For instance, I was recently citing two books in a paper: one by d’Alembert, written in 1743, and another by Mach, from 1883. Is it pretentious to cite books that you cannot find at any library within a 500-mile radius?

Not anymore, thanks, in this case, to Google Books:

Jean Le Rond d’ Alembert: Traité de dynamique
Ernst Mach: Die Mechanik in ihrer Entwickelung

And now, extra copies of these books exist on my server, as I downloaded and I am preserving the PDFs. Others may do the same, and the books may survive so long as computers exist, as copies are being made and reproduced all the time.

Sometimes, it’s really nice to live in the digital world.

 Posted by at 3:51 am
Jan 182009
 

“John Moffat is not crazy.” These are the opening words of Dan Falk’s new review of John’s book, Reinventing Gravity, which (the review, that is) appeared in the Globe and Mail today. It is an excellent review, and it was a pleasure to see that the sales rank of John’s book immediately went up on amazon.ca. As to the opening sentence… does that mean that I am not crazy either, having worked with John on his gravity theory?

 Posted by at 3:58 am
Jan 062009
 
The Piano Tuner

The Piano Tuner

Years ago I went to a bookstore at Zurich’s international airport and picked up a book to read on the flight, Daniel Mason‘s The Piano Tuner. I began reading then, but I kind of drifted away, never finishing it, putting it aside after I got back home, I never even got halfway. The book was sitting, forgotten, on top of an ever growing pile next to my bed.

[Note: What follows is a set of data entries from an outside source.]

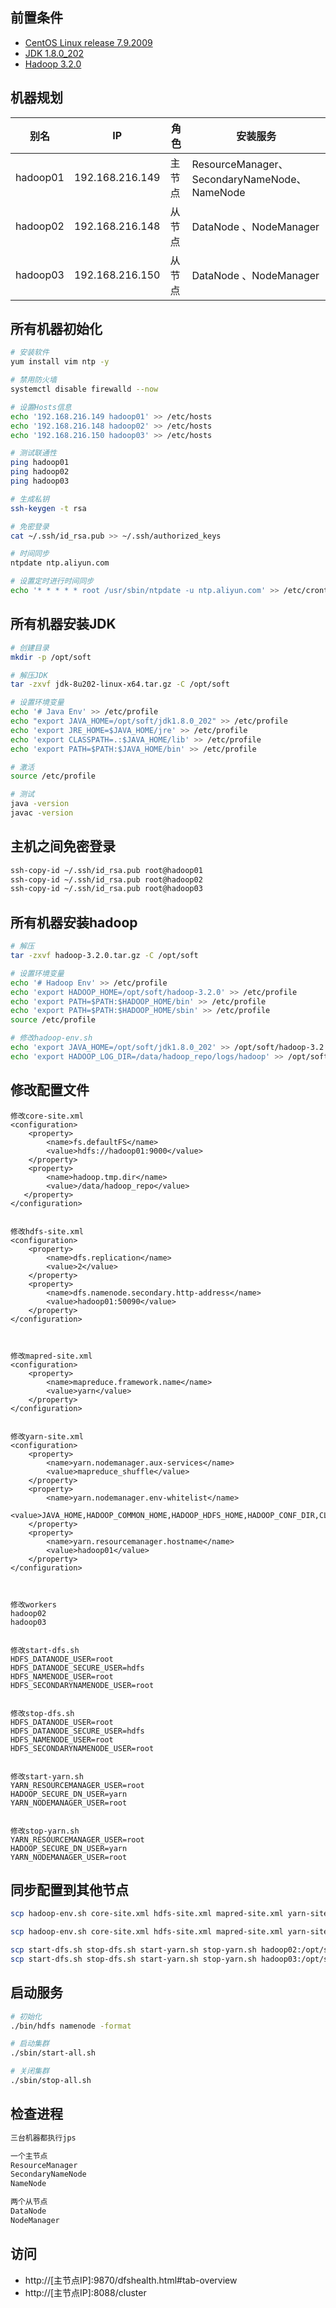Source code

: ## 前置条件

- [CentOS Linux release 7.9.2009](https://mirrors.cloud.tencent.com/centos/7.9.2009/isos/x86_64/CentOS-7-x86_64-Minimal-2009.iso)
- [JDK 1.8.0_202](https://repo.huaweicloud.com/java/jdk/8u202-b08/jdk-8u202-linux-x64.tar.gz)
- [Hadoop 3.2.0](http://archive.apache.org/dist/hadoop/common/hadoop-3.2.0/hadoop-3.2.0.tar.gz)



## 机器规划

| 别名     | IP              | 角色   | 安装服务                                     |
| -------- | --------------- | ------ | -------------------------------------------- |
| hadoop01 | 192.168.216.149 | 主节点 | ResourceManager、SecondaryNameNode、NameNode |
| hadoop02 | 192.168.216.148 | 从节点 | DataNode 、NodeManager                       |
| hadoop03 | 192.168.216.150 | 从节点 | DataNode 、NodeManager                       |



## 所有机器初始化

```bash
# 安装软件
yum install vim ntp -y 

# 禁用防火墙
systemctl disable firewalld --now 

# 设置Hosts信息
echo '192.168.216.149 hadoop01' >> /etc/hosts 
echo '192.168.216.148 hadoop02' >> /etc/hosts 
echo '192.168.216.150 hadoop03' >> /etc/hosts 

# 测试联通性
ping hadoop01
ping hadoop02
ping hadoop03

# 生成私钥
ssh-keygen -t rsa 

# 免密登录
cat ~/.ssh/id_rsa.pub >> ~/.ssh/authorized_keys 

# 时间同步
ntpdate ntp.aliyun.com 

# 设置定时进行时间同步
echo '* * * * * root /usr/sbin/ntpdate -u ntp.aliyun.com' >> /etc/crontab
```



## 所有机器安装JDK

```bash
# 创建目录
mkdir -p /opt/soft 

# 解压JDK 
tar -zxvf jdk-8u202-linux-x64.tar.gz -C /opt/soft 

# 设置环境变量
echo '# Java Env' >> /etc/profile 
echo "export JAVA_HOME=/opt/soft/jdk1.8.0_202" >> /etc/profile 
echo 'export JRE_HOME=$JAVA_HOME/jre' >> /etc/profile 
echo 'export CLASSPATH=.:$JAVA_HOME/lib' >> /etc/profile 
echo 'export PATH=$PATH:$JAVA_HOME/bin' >> /etc/profile 

# 激活
source /etc/profile 

# 测试
java -version
javac -version
```



## 主机之间免密登录

```bash
ssh-copy-id ~/.ssh/id_rsa.pub root@hadoop01 
ssh-copy-id ~/.ssh/id_rsa.pub root@hadoop02 
ssh-copy-id ~/.ssh/id_rsa.pub root@hadoop03
```



## 所有机器安装hadoop

```bash
# 解压
tar -zxvf hadoop-3.2.0.tar.gz -C /opt/soft 

# 设置环境变量
echo '# Hadoop Env' >> /etc/profile 
echo 'export HADOOP_HOME=/opt/soft/hadoop-3.2.0' >> /etc/profile 
echo 'export PATH=$PATH:$HADOOP_HOME/bin' >> /etc/profile 
echo 'export PATH=$PATH:$HADOOP_HOME/sbin' >> /etc/profile 
source /etc/profile 

# 修改hadoop-env.sh 
echo 'export JAVA_HOME=/opt/soft/jdk1.8.0_202' >> /opt/soft/hadoop-3.2.0/etc/hadoop/hadoop-env.sh 
echo 'export HADOOP_LOG_DIR=/data/hadoop_repo/logs/hadoop' >> /opt/soft/hadoop-3.2.0/etc/hadoop/hadoop-env.sh
```



## 修改配置文件

```
修改core-site.xml
<configuration>
    <property>
        <name>fs.defaultFS</name>
        <value>hdfs://hadoop01:9000</value>
    </property>
    <property>
        <name>hadoop.tmp.dir</name>
        <value>/data/hadoop_repo</value>
   </property>
</configuration>


修改hdfs-site.xml 
<configuration>
    <property>
        <name>dfs.replication</name>
        <value>2</value>
    </property>
    <property>
        <name>dfs.namenode.secondary.http-address</name>
        <value>hadoop01:50090</value>
    </property>
</configuration>



修改mapred-site.xml
<configuration>
    <property>
        <name>mapreduce.framework.name</name>
        <value>yarn</value>
    </property>
</configuration>


修改yarn-site.xml
<configuration>
    <property>
        <name>yarn.nodemanager.aux-services</name>
        <value>mapreduce_shuffle</value>
    </property>
    <property>
        <name>yarn.nodemanager.env-whitelist</name>
        <value>JAVA_HOME,HADOOP_COMMON_HOME,HADOOP_HDFS_HOME,HADOOP_CONF_DIR,CLASSPATH_PREPEND_DISTCACHE,HADOOP_YARN_HOME,HADOOP_MAPRED_HOME</value>
    </property>
	<property>
		<name>yarn.resourcemanager.hostname</name>
		<value>hadoop01</value>
	</property>
</configuration>



修改workers
hadoop02
hadoop03


修改start-dfs.sh
HDFS_DATANODE_USER=root
HDFS_DATANODE_SECURE_USER=hdfs
HDFS_NAMENODE_USER=root
HDFS_SECONDARYNAMENODE_USER=root


修改stop-dfs.sh
HDFS_DATANODE_USER=root
HDFS_DATANODE_SECURE_USER=hdfs
HDFS_NAMENODE_USER=root
HDFS_SECONDARYNAMENODE_USER=root


修改start-yarn.sh
YARN_RESOURCEMANAGER_USER=root
HADOOP_SECURE_DN_USER=yarn
YARN_NODEMANAGER_USER=root


修改stop-yarn.sh
YARN_RESOURCEMANAGER_USER=root
HADOOP_SECURE_DN_USER=yarn
YARN_NODEMANAGER_USER=root
```



## 同步配置到其他节点

```bash
scp hadoop-env.sh core-site.xml hdfs-site.xml mapred-site.xml yarn-site.xml workers hadoop02:/opt/soft/hadoop-3.2.0/etc/hadoop 

scp hadoop-env.sh core-site.xml hdfs-site.xml mapred-site.xml yarn-site.xml workers hadoop03:/opt/soft/hadoop-3.2.0/etc/hadoop

scp start-dfs.sh stop-dfs.sh start-yarn.sh stop-yarn.sh hadoop02:/opt/soft/hadoop-3.2.0/sbin
scp start-dfs.sh stop-dfs.sh start-yarn.sh stop-yarn.sh hadoop03:/opt/soft/hadoop-3.2.0/sbin
```



## 启动服务

```bash
# 初始化
./bin/hdfs namenode -format

# 启动集群
./sbin/start-all.sh

# 关闭集群
./sbin/stop-all.sh
```



## 检查进程

```bash
三台机器都执行jps

一个主节点 
ResourceManager 
SecondaryNameNode 
NameNode 

两个从节点 
DataNode 
NodeManager
```



## 访问     

- http://[主节点IP]:9870/dfshealth.html#tab-overview 
- http://[主节点IP]:8088/cluster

Until last week, that is, when I picked it up again. I had to start from the beginning, as I didn’t remember much, just the uniqueness of the story and its atmosphere. This time around, it didn’t take long to get to the last page… despite the 19th century feel and pace, it turned out to be a page-turner after all.

And an unlikely story it is, set in Victorian England, telling the tale of a shy, self-absorbed London piano tuner who gets the most unusual commission of his lifetime: a request by Her Majesty’s War Office to travel to the remotest parts of Burma in order to tune and repair an Erard grand piano.

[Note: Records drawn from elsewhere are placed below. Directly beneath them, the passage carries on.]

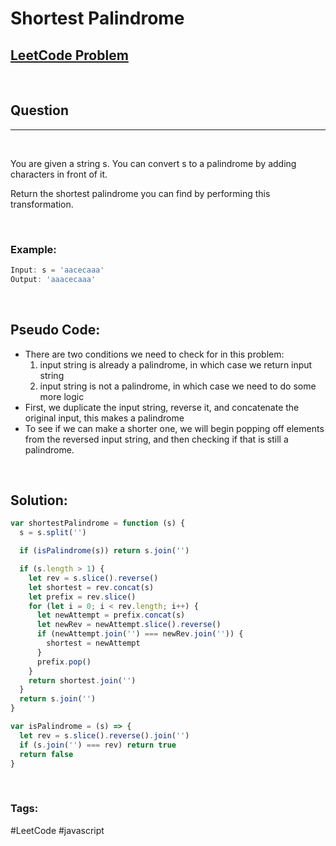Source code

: # Shortest Palindrome

[1]: https://leetcode.com/problems/shortest-palindrome/

## [LeetCode Problem][1]

&nbsp;

## Question

---

&nbsp;

You are given a string s. You can convert s to a palindrome by adding characters in front of it.

Return the shortest palindrome you can find by performing this transformation.

&nbsp;

### **Example:**

<!-- code below -->

```javascript
Input: s = 'aacecaaa'
Output: 'aaacecaaa'
```

&nbsp;

## Pseudo Code:

- There are two conditions we need to check for in this problem:
  1. input string is already a palindrome, in which case we return input string
  2. input string is not a palindrome, in which case we need to do some more logic
- First, we duplicate the input string, reverse it, and concatenate the original input, this makes a palindrome
- To see if we can make a shorter one, we will begin popping off elements from the reversed input string, and then checking if that is still a palindrome.

&nbsp;

## **Solution:**

<!-- code below -->

```javascript
var shortestPalindrome = function (s) {
  s = s.split('')

  if (isPalindrome(s)) return s.join('')

  if (s.length > 1) {
    let rev = s.slice().reverse()
    let shortest = rev.concat(s)
    let prefix = rev.slice()
    for (let i = 0; i < rev.length; i++) {
      let newAttempt = prefix.concat(s)
      let newRev = newAttempt.slice().reverse()
      if (newAttempt.join('') === newRev.join('')) {
        shortest = newAttempt
      }
      prefix.pop()
    }
    return shortest.join('')
  }
  return s.join('')
}

var isPalindrome = (s) => {
  let rev = s.slice().reverse().join('')
  if (s.join('') === rev) return true
  return false
}
```

&nbsp;

### Tags:

#LeetCode #javascript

As it turns out, I’m not the only one who was mesmerized by Mason’s story. Now I hear that a movie is in the works. Not bad for the first novel of a medical student!

 Posted by at 1:36 pm
Jan 012009
 

A full nine years after the Y2K bug was to end civilization as we know it, it appears that Microsoft has yet to discover leap years. It seems that many of their Zune music players died a premature death yesterday (though they’re expected to come back to life today) because they were not prepared to deal with years that are 366 days in length.

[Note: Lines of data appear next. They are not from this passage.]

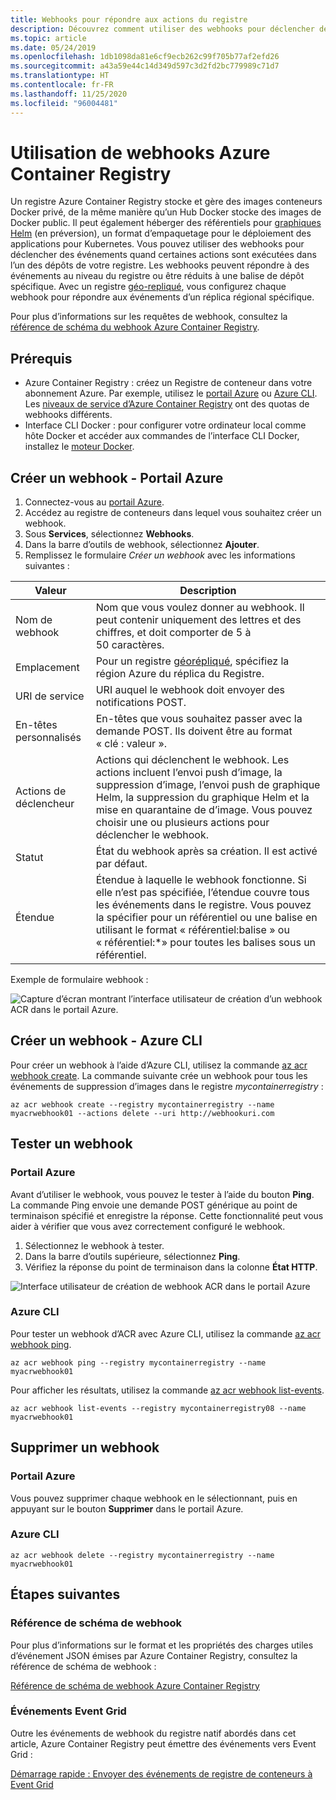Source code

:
 ```yaml
---
title: Webhooks pour répondre aux actions du registre
description: Découvrez comment utiliser des webhooks pour déclencher des événements quand des actions d’extraction (pull) ou d’envoi (push) sont exécutées dans l’un des référentiels de votre registre.
ms.topic: article
ms.date: 05/24/2019
ms.openlocfilehash: 1db1098da81e6cf9ecb262c99f705b77af2efd26
ms.sourcegitcommit: a43a59e44c14d349d597c3d2fd2bc779989c71d7
ms.translationtype: HT
ms.contentlocale: fr-FR
ms.lasthandoff: 11/25/2020
ms.locfileid: "96004481"
---
```

# <a name="using-azure-container-registry-webhooks"></a>Utilisation de webhooks Azure Container Registry

Un registre Azure Container Registry stocke et gère des images conteneurs Docker privé, de la même manière qu’un Hub Docker stocke des images de Docker public. Il peut également héberger des référentiels pour [graphiques Helm](container-registry-helm-repos.md) (en préversion), un format d’empaquetage pour le déploiement des applications pour Kubernetes. Vous pouvez utiliser des webhooks pour déclencher des événements quand certaines actions sont exécutées dans l’un des dépôts de votre registre. Les webhooks peuvent répondre à des événements au niveau du registre ou être réduits à une balise de dépôt spécifique. Avec un registre [géo-repliqué](container-registry-geo-replication.md), vous configurez chaque webhook pour répondre aux événements d’un réplica régional spécifique.

Pour plus d’informations sur les requêtes de webhook, consultez la [référence de schéma du webhook Azure Container Registry](container-registry-webhook-reference.md).

## <a name="prerequisites"></a>Prérequis

* Azure Container Registry : créez un Registre de conteneur dans votre abonnement Azure. Par exemple, utilisez le [portail Azure](container-registry-get-started-portal.md) ou [Azure CLI](container-registry-get-started-azure-cli.md). Les [niveaux de service d’Azure Container Registry](container-registry-skus.md) ont des quotas de webhooks différents.
* Interface CLI Docker : pour configurer votre ordinateur local comme hôte Docker et accéder aux commandes de l’interface CLI Docker, installez le [moteur Docker](https://docs.docker.com/engine/installation/).

## <a name="create-webhook---azure-portal"></a>Créer un webhook - Portail Azure

1. Connectez-vous au [portail Azure](https://portal.azure.com).
1. Accédez au registre de conteneurs dans lequel vous souhaitez créer un webhook.
1. Sous **Services**, sélectionnez **Webhooks**.
1. Dans la barre d’outils de webhook, sélectionnez **Ajouter**.
1. Remplissez le formulaire *Créer un webhook* avec les informations suivantes :

| Valeur | Description |
|---|---|
| Nom de webhook | Nom que vous voulez donner au webhook. Il peut contenir uniquement des lettres et des chiffres, et doit comporter de 5 à 50 caractères. |
| Emplacement | Pour un registre [géorépliqué](container-registry-geo-replication.md), spécifiez la région Azure du réplica du Registre. 
| URI de service | URI auquel le webhook doit envoyer des notifications POST. |
| En-têtes personnalisés | En-têtes que vous souhaitez passer avec la demande POST. Ils doivent être au format « clé : valeur ». |
| Actions de déclencheur | Actions qui déclenchent le webhook. Les actions incluent l’envoi push d’image, la suppression d’image, l’envoi push de graphique Helm, la suppression du graphique Helm et la mise en quarantaine de d’image. Vous pouvez choisir une ou plusieurs actions pour déclencher le webhook. |
| Statut | État du webhook après sa création. Il est activé par défaut. |
| Étendue | Étendue à laquelle le webhook fonctionne. Si elle n’est pas spécifiée, l’étendue couvre tous les événements dans le registre. Vous pouvez la spécifier pour un référentiel ou une balise en utilisant le format « référentiel:balise » ou « référentiel:*» pour toutes les balises sous un référentiel. |

Exemple de formulaire webhook :

![Capture d’écran montrant l’interface utilisateur de création d’un webhook ACR dans le portail Azure.](./media/container-registry-webhook/webhook.png)

## <a name="create-webhook---azure-cli"></a>Créer un webhook - Azure CLI

Pour créer un webhook à l’aide d’Azure CLI, utilisez la commande [az acr webhook create](/cli/azure/acr/webhook#az-acr-webhook-create). La commande suivante crée un webhook pour tous les événements de suppression d’images dans le registre *mycontainerregistry* :

```azurecli-interactive
az acr webhook create --registry mycontainerregistry --name myacrwebhook01 --actions delete --uri http://webhookuri.com
```

## <a name="test-webhook"></a>Tester un webhook

### <a name="azure-portal"></a>Portail Azure

Avant d’utiliser le webhook, vous pouvez le tester à l’aide du bouton **Ping**. La commande Ping envoie une demande POST générique au point de terminaison spécifié et enregistre la réponse. Cette fonctionnalité peut vous aider à vérifier que vous avez correctement configuré le webhook.

1. Sélectionnez le webhook à tester.
2. Dans la barre d’outils supérieure, sélectionnez **Ping**.
3. Vérifiez la réponse du point de terminaison dans la colonne **État HTTP**.

![Interface utilisateur de création de webhook ACR dans le portail Azure](./media/container-registry-webhook/webhook-02.png)

### <a name="azure-cli"></a>Azure CLI

Pour tester un webhook d’ACR avec Azure CLI, utilisez la commande [az acr webhook ping](/cli/azure/acr/webhook#az-acr-webhook-ping).

```azurecli-interactive
az acr webhook ping --registry mycontainerregistry --name myacrwebhook01
```

Pour afficher les résultats, utilisez la commande [az acr webhook list-events](/cli/azure/acr/webhook).

```azurecli-interactive
az acr webhook list-events --registry mycontainerregistry08 --name myacrwebhook01
```

## <a name="delete-webhook"></a>Supprimer un webhook

### <a name="azure-portal"></a>Portail Azure

Vous pouvez supprimer chaque webhook en le sélectionnant, puis en appuyant sur le bouton **Supprimer** dans le portail Azure.

### <a name="azure-cli"></a>Azure CLI

```azurecli-interactive
az acr webhook delete --registry mycontainerregistry --name myacrwebhook01
```

## <a name="next-steps"></a>Étapes suivantes

### <a name="webhook-schema-reference"></a>Référence de schéma de webhook

Pour plus d’informations sur le format et les propriétés des charges utiles d’événement JSON émises par Azure Container Registry, consultez la référence de schéma de webhook :

[Référence de schéma de webhook Azure Container Registry](container-registry-webhook-reference.md)

### <a name="event-grid-events"></a>Événements Event Grid

Outre les événements de webhook du registre natif abordés dans cet article, Azure Container Registry peut émettre des événements vers Event Grid :

[Démarrage rapide : Envoyer des événements de registre de conteneurs à Event Grid](container-registry-event-grid-quickstart.md)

Not only is this a remarkable case of sloppy programming and quality control, it also highlights why devices with digital rights management are such a bad idea. They’re designed not to serve you, the person who owns the devices and pays for the content played on it, but to serve third party content providers who view you as the enemy. And you actually pay good money for such garbage?

This is why I have yet to purchase an iPod, Zune, or indeed, any other device or software that is designed to police my non-existent file sharing habits.